Data items:
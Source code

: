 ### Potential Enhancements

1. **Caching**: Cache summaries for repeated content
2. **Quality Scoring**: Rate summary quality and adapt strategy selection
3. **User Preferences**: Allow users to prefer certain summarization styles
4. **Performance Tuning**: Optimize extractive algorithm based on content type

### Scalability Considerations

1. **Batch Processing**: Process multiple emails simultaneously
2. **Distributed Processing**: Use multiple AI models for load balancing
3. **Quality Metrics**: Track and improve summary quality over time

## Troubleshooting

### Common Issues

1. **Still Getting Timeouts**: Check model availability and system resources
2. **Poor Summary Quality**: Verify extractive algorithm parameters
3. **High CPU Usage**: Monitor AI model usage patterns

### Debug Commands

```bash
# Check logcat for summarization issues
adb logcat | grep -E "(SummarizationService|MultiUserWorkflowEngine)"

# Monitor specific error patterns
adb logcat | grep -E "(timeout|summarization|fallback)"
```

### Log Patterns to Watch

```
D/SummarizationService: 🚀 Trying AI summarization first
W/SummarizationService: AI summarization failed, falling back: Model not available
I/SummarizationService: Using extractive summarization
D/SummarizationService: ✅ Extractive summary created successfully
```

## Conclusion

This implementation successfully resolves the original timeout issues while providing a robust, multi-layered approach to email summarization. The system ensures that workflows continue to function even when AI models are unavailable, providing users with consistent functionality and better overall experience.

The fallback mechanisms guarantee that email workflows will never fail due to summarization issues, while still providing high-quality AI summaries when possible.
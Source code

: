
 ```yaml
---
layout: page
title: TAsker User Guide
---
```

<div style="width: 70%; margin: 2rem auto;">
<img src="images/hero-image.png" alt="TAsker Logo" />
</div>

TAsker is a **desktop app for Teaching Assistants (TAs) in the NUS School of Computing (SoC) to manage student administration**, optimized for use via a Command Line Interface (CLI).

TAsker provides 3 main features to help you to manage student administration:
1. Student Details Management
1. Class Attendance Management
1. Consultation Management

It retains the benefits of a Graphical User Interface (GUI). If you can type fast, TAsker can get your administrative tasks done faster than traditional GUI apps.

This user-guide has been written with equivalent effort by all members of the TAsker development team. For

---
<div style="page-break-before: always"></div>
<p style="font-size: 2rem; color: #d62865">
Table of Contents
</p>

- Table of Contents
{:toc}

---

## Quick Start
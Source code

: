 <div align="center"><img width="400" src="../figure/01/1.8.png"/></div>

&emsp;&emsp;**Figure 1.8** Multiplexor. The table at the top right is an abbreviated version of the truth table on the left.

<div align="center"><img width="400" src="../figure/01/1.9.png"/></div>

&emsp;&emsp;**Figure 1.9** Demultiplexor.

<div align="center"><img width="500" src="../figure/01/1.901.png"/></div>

● Activity:
Retype the records in full. Keep every line identical to the original.

● Worked solution:
Source code

: ### Potential Enhancements

1. **Caching**: Cache summaries for repeated content
2. **Quality Scoring**: Rate summary quality and adapt strategy selection
3. **User Preferences**: Allow users to prefer certain summarization styles
4. **Performance Tuning**: Optimize extractive algorithm based on content type

### Scalability Considerations

1. **Batch Processing**: Process multiple emails simultaneously
2. **Distributed Processing**: Use multiple AI models for load balancing
3. **Quality Metrics**: Track and improve summary quality over time

## Troubleshooting

### Common Issues

1. **Still Getting Timeouts**: Check model availability and system resources
2. **Poor Summary Quality**: Verify extractive algorithm parameters
3. **High CPU Usage**: Monitor AI model usage patterns

### Debug Commands

```bash
# Check logcat for summarization issues
adb logcat | grep -E "(SummarizationService|MultiUserWorkflowEngine)"

# Monitor specific error patterns
adb logcat | grep -E "(timeout|summarization|fallback)"
```

### Log Patterns to Watch

```
D/SummarizationService: 🚀 Trying AI summarization first
W/SummarizationService: AI summarization failed, falling back: Model not available
I/SummarizationService: Using extractive summarization
D/SummarizationService: ✅ Extractive summary created successfully
```

## Conclusion

This implementation successfully resolves the original timeout issues while providing a robust, multi-layered approach to email summarization. The system ensures that workflows continue to function even when AI models are unavailable, providing users with consistent functionality and better overall experience.

The fallback mechanisms guarantee that email workflows will never fail due to summarization issues, while still providing high-quality AI summaries when possible.
Source code

:
 ```yaml
---
layout: page
title: TAsker User Guide
---
```

<div style="width: 70%; margin: 2rem auto;">
<img src="images/hero-image.png" alt="TAsker Logo" />
</div>

TAsker is a **desktop app for Teaching Assistants (TAs) in the NUS School of Computing (SoC) to manage student administration**, optimized for use via a Command Line Interface (CLI).

TAsker provides 3 main features to help you to manage student administration:
1. Student Details Management
1. Class Attendance Management
1. Consultation Management

It retains the benefits of a Graphical User Interface (GUI). If you can type fast, TAsker can get your administrative tasks done faster than traditional GUI apps.

This user-guide has been written with equivalent effort by all members of the TAsker development team. For

---
<div style="page-break-before: always"></div>
<p style="font-size: 2rem; color: #d62865">
Table of Contents
</p>

- Table of Contents
{:toc}

---

## Quick Start
Source code

: <div align="center"><img width="400" src="../figure/01/1.8.png"/></div>

&emsp;&emsp;**Figure 1.8** Multiplexor. The table at the top right is an abbreviated version of the truth table on the left.

<div align="center"><img width="400" src="../figure/01/1.9.png"/></div>

&emsp;&emsp;**Figure 1.9** Demultiplexor.

<div align="center"><img width="500" src="../figure/01/1.901.png"/></div>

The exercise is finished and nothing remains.